New, Newer, Newest Gothic
The Fales Library has always had excellent holdings of Gothic fiction -- from The Castle of Otranto (1765) on down, all the major (and many minor) writers of the 18th and 19th centuries can be found on our shelves. What might not be so well-known is that we have outstanding holdings in contemporary Gothic fiction as well.
One great place to start one's explorations of late-20th-century Gothic writing is this volume: The New Gothic: A Collection of Contemporary Gothic Fiction.

This volume appeared in 1991, edited by Bradford Morrow and Patrick McGrath. It is full of writers whose works are collected in depth here in Fales: Jamaica Kincaid, Lynne Tillman, Joyce Carol Oates, Angela Carter, Brad Morrow, Peter Straub, Kathy Acker, and William T. Vollman.
About ten years later, Peter Straub was invited to serve as guest editor for an issue of the journal Conjunctions. He produced this excellent volume in 2002: Conjunctions 39: The New Wave Fabulists.

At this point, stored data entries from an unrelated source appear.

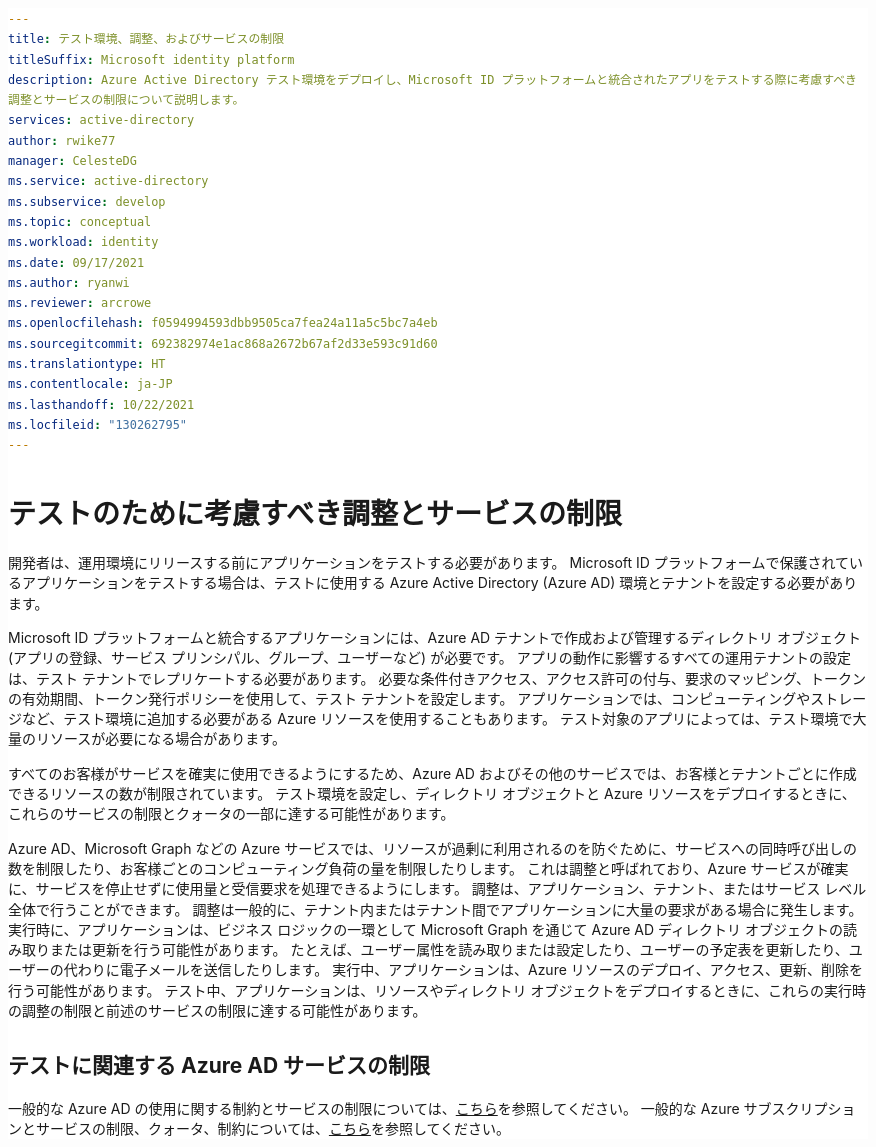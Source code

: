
 ```yaml
---
title: テスト環境、調整、およびサービスの制限
titleSuffix: Microsoft identity platform
description: Azure Active Directory テスト環境をデプロイし、Microsoft ID プラットフォームと統合されたアプリをテストする際に考慮すべき調整とサービスの制限について説明します。
services: active-directory
author: rwike77
manager: CelesteDG
ms.service: active-directory
ms.subservice: develop
ms.topic: conceptual
ms.workload: identity
ms.date: 09/17/2021
ms.author: ryanwi
ms.reviewer: arcrowe
ms.openlocfilehash: f0594994593dbb9505ca7fea24a11a5c5bc7a4eb
ms.sourcegitcommit: 692382974e1ac868a2672b67af2d33e593c91d60
ms.translationtype: HT
ms.contentlocale: ja-JP
ms.lasthandoff: 10/22/2021
ms.locfileid: "130262795"
---
```

# <a name="throttling-and-service-limits-to-consider-for-testing"></a>テストのために考慮すべき調整とサービスの制限
開発者は、運用環境にリリースする前にアプリケーションをテストする必要があります。 Microsoft ID プラットフォームで保護されているアプリケーションをテストする場合は、テストに使用する Azure Active Directory (Azure AD) 環境とテナントを設定する必要があります。  

Microsoft ID プラットフォームと統合するアプリケーションには、Azure AD テナントで作成および管理するディレクトリ オブジェクト (アプリの登録、サービス プリンシパル、グループ、ユーザーなど) が必要です。  アプリの動作に影響するすべての運用テナントの設定は、テスト テナントでレプリケートする必要があります。 必要な条件付きアクセス、アクセス許可の付与、要求のマッピング、トークンの有効期間、トークン発行ポリシーを使用して、テスト テナントを設定します。 アプリケーションでは、コンピューティングやストレージなど、テスト環境に追加する必要がある Azure リソースを使用することもあります。 テスト対象のアプリによっては、テスト環境で大量のリソースが必要になる場合があります。

すべてのお客様がサービスを確実に使用できるようにするため、Azure AD およびその他のサービスでは、お客様とテナントごとに作成できるリソースの数が制限されています。 テスト環境を設定し、ディレクトリ オブジェクトと Azure リソースをデプロイするときに、これらのサービスの制限とクォータの一部に達する可能性があります。

Azure AD、Microsoft Graph などの Azure サービスでは、リソースが過剰に利用されるのを防ぐために、サービスへの同時呼び出しの数を制限したり、お客様ごとのコンピューティング負荷の量を制限したりします。 これは調整と呼ばれており、Azure サービスが確実に、サービスを停止せずに使用量と受信要求を処理できるようにします。 調整は、アプリケーション、テナント、またはサービス レベル全体で行うことができます。 調整は一般的に、テナント内またはテナント間でアプリケーションに大量の要求がある場合に発生します。  実行時に、アプリケーションは、ビジネス ロジックの一環として Microsoft Graph を通じて Azure AD ディレクトリ オブジェクトの読み取りまたは更新を行う可能性があります。 たとえば、ユーザー属性を読み取りまたは設定したり、ユーザーの予定表を更新したり、ユーザーの代わりに電子メールを送信したりします。  実行中、アプリケーションは、Azure リソースのデプロイ、アクセス、更新、削除を行う可能性があります。 テスト中、アプリケーションは、リソースやディレクトリ オブジェクトをデプロイするときに、これらの実行時の調整の制限と前述のサービスの制限に達する可能性があります。

## <a name="azure-ad-service-limits-relevant-to-testing"></a>テストに関連する Azure AD サービスの制限
一般的な Azure AD の使用に関する制約とサービスの制限については、[こちら](../enterprise-users/directory-service-limits-restrictions.md)を参照してください。  一般的な Azure サブスクリプションとサービスの制限、クォータ、制約については、[こちら](../../azure-resource-manager/management/azure-subscription-service-limits.md)を参照してください。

This collection collects even more names to be found filling the Fales stacks: John Crowley, Kelly Link, Jonathan Lethem, and Elizabeth Hand. In addition to the brief "Guest Editor's Note," this volume includes essays from two of the most thoughtful observers of contemporary gothic/fantastic/science fiction/fabulism -- Gary K. Wolfe and John Clute. Definitely required reading for anyone trying to get their mind around contemporary Gothic fiction.
While we're on the subject of John Clute and theorizing horror, one really must read his book The Darkening Garden: A Short Lexicon of Horror (2006) -- available in Fales, of course.
Other notable anthologies of recent years include Paraspheres: Extending Beyond the Spheres of Literary and Genre Fiction - Fabulist and New Wave Fabulist Stories (2004) and The Apocalypse Reader (2007). Both anthologies include plenty of authors who have long been collected in Fales -- Brian Evenson, Dennis Cooper, Rick Moody, Lynne Tillman, and on and on.
The latest addition to this growing body of anthologies is Poe's Children: The New Horror (2008)

This volume is also edited by Peter Straub and includes a wonderful mix of writers, almost all of whom are well-represented in the Fales Library. Dan Chaon, Elizabeth Hand, Brian Evenson, Kelly Link, John Crowley, Thomas Tessier, and more. Straub's sometime-collaborator Stephen King is also included in this collection and I am pleased to say Fales holds a complete set of King's works from Carrie (1974) through his latest story collection, Just After Sunset (2008).
Capping it all off, Fales is now home to the personal papers of Peter Straub himself. The collection is currently being processed and will soon be available to researchers. It is as complete an archive as one could hope for: full of notes and multiple drafts of all of his works (published and unpublished); extensive correspondence with agents, authors, and friends; photos; contracts; and much more.